Finnish model and television personality (born 1974)

Saimi Hoyer (née Nousiainen; born 18 June 1974) is a Finnish model and television personality. Her unique look helped her become one of the most successful models in Finland.

==Life==
She was born on 18 June 1974 in Helsinki. Her parents were actors Soila Komi and Jyrki Nousiainen.

Before modeling, Hoyer studied at Sibelius Academy. After this, she studied Hungarian, Italian and literature at the University of Jyväskylä. Her modeling career began when a photographer "discovered" her at a concert while she was on exchange in Florence, Italy studying theatre. Hoyer got to walk the catwalk in Milan, Paris, London, New York City and Tokyo and worked for Diesel and Burberry. Her photos have been seen in Italy and featured on the pages of US Vogue and Marie Claire.

Hoyer retired from modeling in 2003 and became an editor for Image magazine and a columnist for the magazine MeNaiset. She has also written columns for Savon Sanomat and has been a weather reporter for Nelonen. She currently writes articles for the magazine Anna.

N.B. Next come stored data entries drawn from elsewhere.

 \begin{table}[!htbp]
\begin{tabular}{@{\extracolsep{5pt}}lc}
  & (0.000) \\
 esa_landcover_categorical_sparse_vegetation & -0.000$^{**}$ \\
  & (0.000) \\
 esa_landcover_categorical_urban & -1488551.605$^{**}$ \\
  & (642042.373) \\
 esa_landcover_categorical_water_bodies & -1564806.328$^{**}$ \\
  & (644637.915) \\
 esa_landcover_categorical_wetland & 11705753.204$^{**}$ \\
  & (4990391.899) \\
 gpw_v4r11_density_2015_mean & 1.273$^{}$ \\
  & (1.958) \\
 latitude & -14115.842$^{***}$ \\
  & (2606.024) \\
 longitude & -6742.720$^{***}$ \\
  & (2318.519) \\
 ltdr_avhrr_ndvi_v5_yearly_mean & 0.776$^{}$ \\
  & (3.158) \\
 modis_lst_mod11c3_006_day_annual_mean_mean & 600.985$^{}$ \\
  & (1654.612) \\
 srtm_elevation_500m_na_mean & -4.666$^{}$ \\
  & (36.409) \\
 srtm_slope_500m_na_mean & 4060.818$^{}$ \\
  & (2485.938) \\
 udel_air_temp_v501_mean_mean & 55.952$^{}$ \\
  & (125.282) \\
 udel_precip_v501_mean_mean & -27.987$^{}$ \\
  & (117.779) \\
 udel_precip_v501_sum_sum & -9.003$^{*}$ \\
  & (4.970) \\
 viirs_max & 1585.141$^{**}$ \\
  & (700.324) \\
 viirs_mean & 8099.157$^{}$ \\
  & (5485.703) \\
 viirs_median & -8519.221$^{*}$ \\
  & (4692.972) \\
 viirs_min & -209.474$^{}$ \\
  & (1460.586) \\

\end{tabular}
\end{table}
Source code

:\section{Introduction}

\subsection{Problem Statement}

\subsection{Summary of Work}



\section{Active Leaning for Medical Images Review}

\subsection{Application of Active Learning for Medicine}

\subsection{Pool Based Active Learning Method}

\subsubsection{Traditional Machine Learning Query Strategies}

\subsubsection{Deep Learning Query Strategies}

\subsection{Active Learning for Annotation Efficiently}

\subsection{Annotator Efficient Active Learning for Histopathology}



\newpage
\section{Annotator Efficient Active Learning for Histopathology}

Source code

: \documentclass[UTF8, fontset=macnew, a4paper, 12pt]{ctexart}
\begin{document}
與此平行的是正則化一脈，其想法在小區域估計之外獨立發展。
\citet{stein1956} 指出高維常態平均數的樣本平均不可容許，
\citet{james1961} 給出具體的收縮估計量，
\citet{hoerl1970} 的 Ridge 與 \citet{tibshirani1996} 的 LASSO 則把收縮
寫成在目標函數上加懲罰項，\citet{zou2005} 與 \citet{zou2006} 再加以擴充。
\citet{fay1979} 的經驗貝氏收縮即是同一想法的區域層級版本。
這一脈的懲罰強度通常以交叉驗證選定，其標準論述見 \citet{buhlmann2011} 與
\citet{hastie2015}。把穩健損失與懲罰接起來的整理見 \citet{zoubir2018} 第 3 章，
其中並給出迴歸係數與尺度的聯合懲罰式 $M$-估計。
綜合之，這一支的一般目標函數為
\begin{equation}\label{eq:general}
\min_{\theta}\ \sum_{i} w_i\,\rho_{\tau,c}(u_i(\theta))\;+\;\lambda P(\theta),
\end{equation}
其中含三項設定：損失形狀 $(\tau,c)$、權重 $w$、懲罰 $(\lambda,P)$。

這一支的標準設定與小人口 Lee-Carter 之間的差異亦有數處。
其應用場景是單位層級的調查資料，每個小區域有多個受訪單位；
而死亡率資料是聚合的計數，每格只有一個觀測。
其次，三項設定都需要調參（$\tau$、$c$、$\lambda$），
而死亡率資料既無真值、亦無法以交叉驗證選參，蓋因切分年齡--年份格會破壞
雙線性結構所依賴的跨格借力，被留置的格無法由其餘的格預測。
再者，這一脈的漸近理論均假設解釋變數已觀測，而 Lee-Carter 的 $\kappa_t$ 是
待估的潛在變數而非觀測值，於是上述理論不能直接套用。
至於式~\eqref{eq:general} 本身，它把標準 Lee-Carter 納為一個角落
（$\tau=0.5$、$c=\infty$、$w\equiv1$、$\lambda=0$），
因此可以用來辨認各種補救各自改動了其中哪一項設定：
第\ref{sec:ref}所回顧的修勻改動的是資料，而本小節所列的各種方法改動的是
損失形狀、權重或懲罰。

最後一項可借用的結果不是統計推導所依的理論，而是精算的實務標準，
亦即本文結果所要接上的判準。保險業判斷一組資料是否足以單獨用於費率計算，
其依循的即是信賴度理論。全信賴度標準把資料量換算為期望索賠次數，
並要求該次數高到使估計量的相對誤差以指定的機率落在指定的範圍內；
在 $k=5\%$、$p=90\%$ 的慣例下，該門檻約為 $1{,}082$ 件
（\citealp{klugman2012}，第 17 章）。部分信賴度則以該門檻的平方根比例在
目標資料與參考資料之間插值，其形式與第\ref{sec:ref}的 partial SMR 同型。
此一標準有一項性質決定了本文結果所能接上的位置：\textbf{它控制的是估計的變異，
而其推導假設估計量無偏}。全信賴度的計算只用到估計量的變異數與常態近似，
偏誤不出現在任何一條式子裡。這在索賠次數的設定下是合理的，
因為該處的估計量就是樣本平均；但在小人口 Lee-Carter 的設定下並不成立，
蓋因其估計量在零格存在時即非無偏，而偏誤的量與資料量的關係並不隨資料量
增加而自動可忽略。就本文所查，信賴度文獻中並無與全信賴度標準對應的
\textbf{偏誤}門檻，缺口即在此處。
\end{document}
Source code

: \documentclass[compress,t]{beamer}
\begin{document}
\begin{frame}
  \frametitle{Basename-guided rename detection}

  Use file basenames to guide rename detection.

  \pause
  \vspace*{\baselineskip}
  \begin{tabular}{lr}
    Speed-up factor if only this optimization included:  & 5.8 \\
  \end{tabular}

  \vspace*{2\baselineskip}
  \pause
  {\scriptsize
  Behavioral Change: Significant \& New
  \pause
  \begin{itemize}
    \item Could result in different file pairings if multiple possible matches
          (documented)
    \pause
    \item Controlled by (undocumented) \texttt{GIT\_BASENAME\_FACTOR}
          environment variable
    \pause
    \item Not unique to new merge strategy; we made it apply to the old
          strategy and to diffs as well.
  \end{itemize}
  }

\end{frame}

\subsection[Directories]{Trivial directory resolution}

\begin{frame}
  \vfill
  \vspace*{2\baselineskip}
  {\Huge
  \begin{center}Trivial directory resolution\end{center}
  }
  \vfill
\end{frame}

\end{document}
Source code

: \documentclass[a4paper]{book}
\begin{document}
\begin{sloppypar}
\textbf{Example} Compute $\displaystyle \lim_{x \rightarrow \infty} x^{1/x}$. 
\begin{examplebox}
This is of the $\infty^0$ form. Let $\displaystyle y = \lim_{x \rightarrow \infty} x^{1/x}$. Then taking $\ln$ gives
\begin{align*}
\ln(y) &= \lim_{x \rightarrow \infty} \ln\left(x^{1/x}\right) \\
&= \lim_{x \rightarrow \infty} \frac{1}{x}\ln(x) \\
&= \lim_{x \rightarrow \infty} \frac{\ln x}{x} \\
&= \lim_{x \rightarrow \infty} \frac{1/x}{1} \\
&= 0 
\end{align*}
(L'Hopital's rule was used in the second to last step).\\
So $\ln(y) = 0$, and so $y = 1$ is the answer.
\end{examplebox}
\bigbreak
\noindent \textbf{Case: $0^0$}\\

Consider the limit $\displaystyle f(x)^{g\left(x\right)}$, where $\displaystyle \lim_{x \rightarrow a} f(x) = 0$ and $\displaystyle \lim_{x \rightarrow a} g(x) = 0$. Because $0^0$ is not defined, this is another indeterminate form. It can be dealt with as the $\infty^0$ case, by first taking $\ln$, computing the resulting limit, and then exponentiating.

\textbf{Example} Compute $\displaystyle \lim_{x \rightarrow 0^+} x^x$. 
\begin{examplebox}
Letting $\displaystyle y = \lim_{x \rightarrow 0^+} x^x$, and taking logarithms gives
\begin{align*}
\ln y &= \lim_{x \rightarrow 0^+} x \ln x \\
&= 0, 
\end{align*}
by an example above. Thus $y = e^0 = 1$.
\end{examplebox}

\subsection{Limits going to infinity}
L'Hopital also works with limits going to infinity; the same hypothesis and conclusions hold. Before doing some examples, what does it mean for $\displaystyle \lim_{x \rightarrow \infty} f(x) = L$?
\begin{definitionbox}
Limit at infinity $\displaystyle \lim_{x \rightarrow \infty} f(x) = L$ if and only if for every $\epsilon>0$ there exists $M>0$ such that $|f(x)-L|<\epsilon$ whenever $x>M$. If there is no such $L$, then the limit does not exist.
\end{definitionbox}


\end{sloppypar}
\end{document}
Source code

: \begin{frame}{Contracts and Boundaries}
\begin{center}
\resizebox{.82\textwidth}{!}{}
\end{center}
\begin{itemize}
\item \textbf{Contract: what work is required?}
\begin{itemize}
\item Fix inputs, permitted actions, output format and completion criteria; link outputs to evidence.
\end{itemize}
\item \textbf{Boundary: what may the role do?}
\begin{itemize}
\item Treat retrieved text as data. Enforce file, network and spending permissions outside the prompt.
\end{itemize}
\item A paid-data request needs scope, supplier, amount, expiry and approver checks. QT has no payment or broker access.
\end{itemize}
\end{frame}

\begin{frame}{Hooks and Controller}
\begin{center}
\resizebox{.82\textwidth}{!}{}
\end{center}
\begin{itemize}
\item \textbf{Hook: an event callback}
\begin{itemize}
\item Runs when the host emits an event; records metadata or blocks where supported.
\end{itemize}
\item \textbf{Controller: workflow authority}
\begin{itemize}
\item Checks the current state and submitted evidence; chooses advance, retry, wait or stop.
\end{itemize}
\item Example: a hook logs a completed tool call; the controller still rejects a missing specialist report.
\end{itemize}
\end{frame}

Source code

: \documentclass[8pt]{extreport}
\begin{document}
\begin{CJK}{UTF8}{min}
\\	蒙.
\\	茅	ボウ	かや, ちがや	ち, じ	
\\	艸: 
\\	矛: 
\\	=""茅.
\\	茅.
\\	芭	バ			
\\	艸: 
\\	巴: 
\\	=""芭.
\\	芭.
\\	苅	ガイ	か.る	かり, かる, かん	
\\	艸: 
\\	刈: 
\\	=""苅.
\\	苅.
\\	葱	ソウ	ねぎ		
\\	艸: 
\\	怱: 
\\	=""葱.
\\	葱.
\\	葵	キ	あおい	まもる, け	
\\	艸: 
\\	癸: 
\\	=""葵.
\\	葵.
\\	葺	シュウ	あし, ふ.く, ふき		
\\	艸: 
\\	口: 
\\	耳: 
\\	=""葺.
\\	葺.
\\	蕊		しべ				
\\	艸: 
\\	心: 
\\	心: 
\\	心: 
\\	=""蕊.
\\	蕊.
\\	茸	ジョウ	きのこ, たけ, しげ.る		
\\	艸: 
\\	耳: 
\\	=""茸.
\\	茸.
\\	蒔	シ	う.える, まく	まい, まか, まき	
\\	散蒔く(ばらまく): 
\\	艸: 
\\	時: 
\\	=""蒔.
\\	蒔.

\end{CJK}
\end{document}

In 2005, Hoyer hosted the MTV3 show Mallikoulu 2005 where she taught promising models how to walk on the runway. In 2006, she did the MTV3 style show Unisex, along with Arman Alizad and Heli Roiha. In one episode, she criticised the Jokapoika collection by Marimekko as being old-fashioned. Marimekko CEO Kirsti Paakkanen gave a statement, which was later withdrawn.

Hoyer married financial director Thomas Hoyer in 2006. They have two children, Kaspar and Hektor. Hoyer and her husband filed for divorce in 2018.